O HRPL oferece atendimento nas especialidades de urologia e mastologia, que tratam os cânceres de próstata e mama, respectivamente. Em 2019, a unidade que integra a rede de hospitais públicos do Governo do Pará realizou 2.418 atendimentos urológicos. De janeiro a outubro deste ano, 1.404 pessoas foram atendidas nessa especialidade. Com relação à mastologia, foram registrados 1.925 atendimentos em 2019, e 1.070 em 2020, no mesmo período.

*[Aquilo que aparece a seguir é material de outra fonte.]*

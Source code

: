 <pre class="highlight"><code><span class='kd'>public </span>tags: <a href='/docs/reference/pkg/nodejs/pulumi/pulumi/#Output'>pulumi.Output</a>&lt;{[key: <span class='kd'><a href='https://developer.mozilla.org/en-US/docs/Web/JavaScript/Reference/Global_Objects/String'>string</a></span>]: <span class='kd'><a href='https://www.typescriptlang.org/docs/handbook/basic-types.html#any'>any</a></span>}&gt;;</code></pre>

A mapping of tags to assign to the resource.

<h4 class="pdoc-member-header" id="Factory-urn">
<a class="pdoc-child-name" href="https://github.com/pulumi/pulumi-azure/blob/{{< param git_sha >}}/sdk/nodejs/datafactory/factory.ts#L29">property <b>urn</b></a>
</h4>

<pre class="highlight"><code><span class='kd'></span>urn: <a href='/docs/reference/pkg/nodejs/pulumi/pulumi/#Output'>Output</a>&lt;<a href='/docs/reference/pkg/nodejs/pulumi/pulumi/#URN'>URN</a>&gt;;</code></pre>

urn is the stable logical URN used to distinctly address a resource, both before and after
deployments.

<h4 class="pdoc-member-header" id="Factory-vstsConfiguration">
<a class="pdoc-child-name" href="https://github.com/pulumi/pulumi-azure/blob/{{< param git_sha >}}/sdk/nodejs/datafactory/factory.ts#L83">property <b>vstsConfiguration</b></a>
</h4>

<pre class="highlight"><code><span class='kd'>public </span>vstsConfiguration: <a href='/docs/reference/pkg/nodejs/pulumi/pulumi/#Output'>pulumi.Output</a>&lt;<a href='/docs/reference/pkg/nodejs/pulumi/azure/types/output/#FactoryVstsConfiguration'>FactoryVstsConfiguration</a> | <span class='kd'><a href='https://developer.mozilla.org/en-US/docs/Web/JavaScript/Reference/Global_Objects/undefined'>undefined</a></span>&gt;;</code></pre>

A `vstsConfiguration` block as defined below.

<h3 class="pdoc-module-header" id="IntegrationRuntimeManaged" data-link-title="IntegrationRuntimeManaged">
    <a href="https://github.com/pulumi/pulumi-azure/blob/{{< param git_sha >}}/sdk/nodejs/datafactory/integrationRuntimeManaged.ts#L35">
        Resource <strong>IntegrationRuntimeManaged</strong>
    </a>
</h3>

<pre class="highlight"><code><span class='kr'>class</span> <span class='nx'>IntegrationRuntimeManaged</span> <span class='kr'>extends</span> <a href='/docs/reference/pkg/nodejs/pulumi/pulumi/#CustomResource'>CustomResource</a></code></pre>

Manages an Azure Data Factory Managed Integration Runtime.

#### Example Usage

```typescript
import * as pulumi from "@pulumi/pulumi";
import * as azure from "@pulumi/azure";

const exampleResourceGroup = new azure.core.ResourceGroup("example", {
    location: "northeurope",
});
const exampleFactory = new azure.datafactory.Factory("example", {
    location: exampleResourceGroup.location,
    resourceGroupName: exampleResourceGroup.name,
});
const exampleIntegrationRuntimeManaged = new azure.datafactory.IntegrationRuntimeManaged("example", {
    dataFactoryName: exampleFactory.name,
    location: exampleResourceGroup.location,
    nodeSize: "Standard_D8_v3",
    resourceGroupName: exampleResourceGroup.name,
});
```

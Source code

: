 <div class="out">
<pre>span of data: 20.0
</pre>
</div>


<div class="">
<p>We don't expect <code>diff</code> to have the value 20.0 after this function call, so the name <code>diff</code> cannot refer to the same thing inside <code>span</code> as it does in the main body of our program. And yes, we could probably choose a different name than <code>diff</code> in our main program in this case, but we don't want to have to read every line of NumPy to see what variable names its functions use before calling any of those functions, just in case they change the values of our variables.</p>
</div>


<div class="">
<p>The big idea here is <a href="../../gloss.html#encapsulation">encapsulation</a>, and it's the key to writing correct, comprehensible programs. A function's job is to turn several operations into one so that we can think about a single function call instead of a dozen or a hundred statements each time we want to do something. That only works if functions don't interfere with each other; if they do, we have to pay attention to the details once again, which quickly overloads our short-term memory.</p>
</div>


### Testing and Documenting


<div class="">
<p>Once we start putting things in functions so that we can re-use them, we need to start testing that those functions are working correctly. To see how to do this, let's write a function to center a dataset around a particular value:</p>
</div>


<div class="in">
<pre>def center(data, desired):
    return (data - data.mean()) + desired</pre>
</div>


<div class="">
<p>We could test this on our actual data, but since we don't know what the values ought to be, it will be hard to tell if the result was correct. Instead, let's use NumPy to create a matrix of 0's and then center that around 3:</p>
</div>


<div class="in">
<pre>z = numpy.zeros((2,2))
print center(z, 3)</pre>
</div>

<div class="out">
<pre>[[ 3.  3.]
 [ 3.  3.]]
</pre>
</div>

Em seu relato, Rovana Lima disse que buscar atendimento médico evitou um desfecho negativo. "No HRPL fui muito bem recebida, muito bem tratada. A cirurgia foi excelente, e saí do Hospital bem. Com 15 dias, o doutor Breno me encaminhou para Belém, onde iniciei o processo de quimioterapia na rede pública, e depois fiz a radioterapia na rede privada. Foi difícil, senti muitas dores, mas tudo passa. A gente precisa ser forte, pois tudo é para o nosso bem. Eu fiquei muito feliz em ver o cuidado de Deus em tudo e em todos os momentos, por meio do meu esposo e da minha filha. Deus guardou as nossas vidas, guiou os médicos. O doutor Breno foi uma pessoa usada por Deus pra me ajudar, me orientar", acrescentou.

Atualmente, Rovana faz acompanhamento em Belém e Paragominas, no HRPL, onde continua o controle com o mastologista. "Fui muito bem tratada, e ainda sou, por todos: meu médico, enfermeiros, técnicos de enfermagem, recepcionistas e até pelos porteiros. Eu só tenho que elogiar e agradecer", afirmou a usuária.

Estimativa - O câncer é responsável por mais de 12% de todos os óbitos no planeta, atingindo mais de 7 milhões de pessoas anualmente. A incidência de câncer, estimada em 2002 em 11 milhões de casos novos, alcançará mais de 15 milhões em 2020, conforme previsão, feita em 2005, pela International Union Against Cancer (UICC).

A explicação para este crescimento, segundo a UICC, é a maior exposição dos indivíduos a fatores de risco. A redefinição dos padrões de vida, a partir da uniformização das condições de trabalho, nutrição e consumo desencadeado pelo processo global de industrialização, têm reflexos importantes no perfil epidemiológico das populações.

As alterações demográficas, com redução das taxas de mortalidade e natalidade, indicam o prolongamento da expectativa de vida e o envelhecimento populacional, levando ao aumento da incidência de doenças crônico-degenerativas.